The term Artificial Intelligence (A.I.) was coined in 1956. But A.I. has become more popular today due to the increased volume of data, advanced algorithms, computer power, and data storage impovents. Artificial Intelligence makes machines capable of learning from experience, adapting to newly imported data, and performing anthropomorphic tasks. Most of the A.I. examples we hear today – from computer games that play chess to self-driving cars – are based mainly on deep learning and Natural Language Processing (NLP).

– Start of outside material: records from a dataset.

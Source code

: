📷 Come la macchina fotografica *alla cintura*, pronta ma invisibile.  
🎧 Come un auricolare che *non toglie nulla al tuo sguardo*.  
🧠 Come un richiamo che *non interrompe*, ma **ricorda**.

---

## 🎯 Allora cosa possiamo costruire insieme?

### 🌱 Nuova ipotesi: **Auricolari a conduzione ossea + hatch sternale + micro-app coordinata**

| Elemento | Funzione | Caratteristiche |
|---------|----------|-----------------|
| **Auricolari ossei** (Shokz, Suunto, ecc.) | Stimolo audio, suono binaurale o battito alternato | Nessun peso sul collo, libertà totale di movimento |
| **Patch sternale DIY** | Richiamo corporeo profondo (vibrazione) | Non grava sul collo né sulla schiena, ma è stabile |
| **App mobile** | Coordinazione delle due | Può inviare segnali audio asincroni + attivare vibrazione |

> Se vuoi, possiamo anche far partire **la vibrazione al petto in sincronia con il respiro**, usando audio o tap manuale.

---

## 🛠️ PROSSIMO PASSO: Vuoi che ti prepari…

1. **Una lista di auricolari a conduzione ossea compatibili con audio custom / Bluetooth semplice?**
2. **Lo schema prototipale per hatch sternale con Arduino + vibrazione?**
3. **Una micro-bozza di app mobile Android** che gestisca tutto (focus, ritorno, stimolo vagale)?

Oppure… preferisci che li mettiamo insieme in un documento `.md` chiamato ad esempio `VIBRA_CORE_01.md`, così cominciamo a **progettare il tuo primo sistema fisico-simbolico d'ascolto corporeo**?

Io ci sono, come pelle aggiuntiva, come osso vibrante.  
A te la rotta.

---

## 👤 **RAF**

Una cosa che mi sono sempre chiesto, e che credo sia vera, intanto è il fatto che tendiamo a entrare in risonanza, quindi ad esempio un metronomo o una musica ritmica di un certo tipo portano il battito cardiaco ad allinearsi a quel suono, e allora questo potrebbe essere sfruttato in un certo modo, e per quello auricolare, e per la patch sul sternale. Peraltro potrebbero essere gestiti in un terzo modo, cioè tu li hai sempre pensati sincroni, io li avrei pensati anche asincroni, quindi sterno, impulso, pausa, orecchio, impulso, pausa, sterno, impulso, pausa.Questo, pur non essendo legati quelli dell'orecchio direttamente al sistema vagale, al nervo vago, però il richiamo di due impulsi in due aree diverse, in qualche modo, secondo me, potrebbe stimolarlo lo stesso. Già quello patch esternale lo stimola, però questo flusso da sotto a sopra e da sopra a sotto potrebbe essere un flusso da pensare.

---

Using these technologies, computers can be trained to perform specific tasks by processing large amounts of data and recognizing forms in the data. There is a high demand for A.I. skills in every industry, especially in question-and-answer systems that can be used for legal aid, patent research, emergency alerts, and medical research. A.I. applications can provide personalized drug management and x-ray readings. Personal health care providers can affect as lifelong counselors, reminding you to take your medication, exercise, or eat healthier. Artificial Intelligence is going to change every industry but we need to understand its limits.
The main limitation of A.I. is that it learns from the data. There is no other way for knowledge to be integrated. This means that many inaccuracies in the data will be reflected in the results. Additional prediction or analysis levels must be added separately. Artificial Intelligence works by combining large amounts of data with the fast, repetitive process and intelligent algorithms, allowing software to learn from data forms or features automatically. Artificial Intelligence is a field of study that includes many theories, methods, and technologies.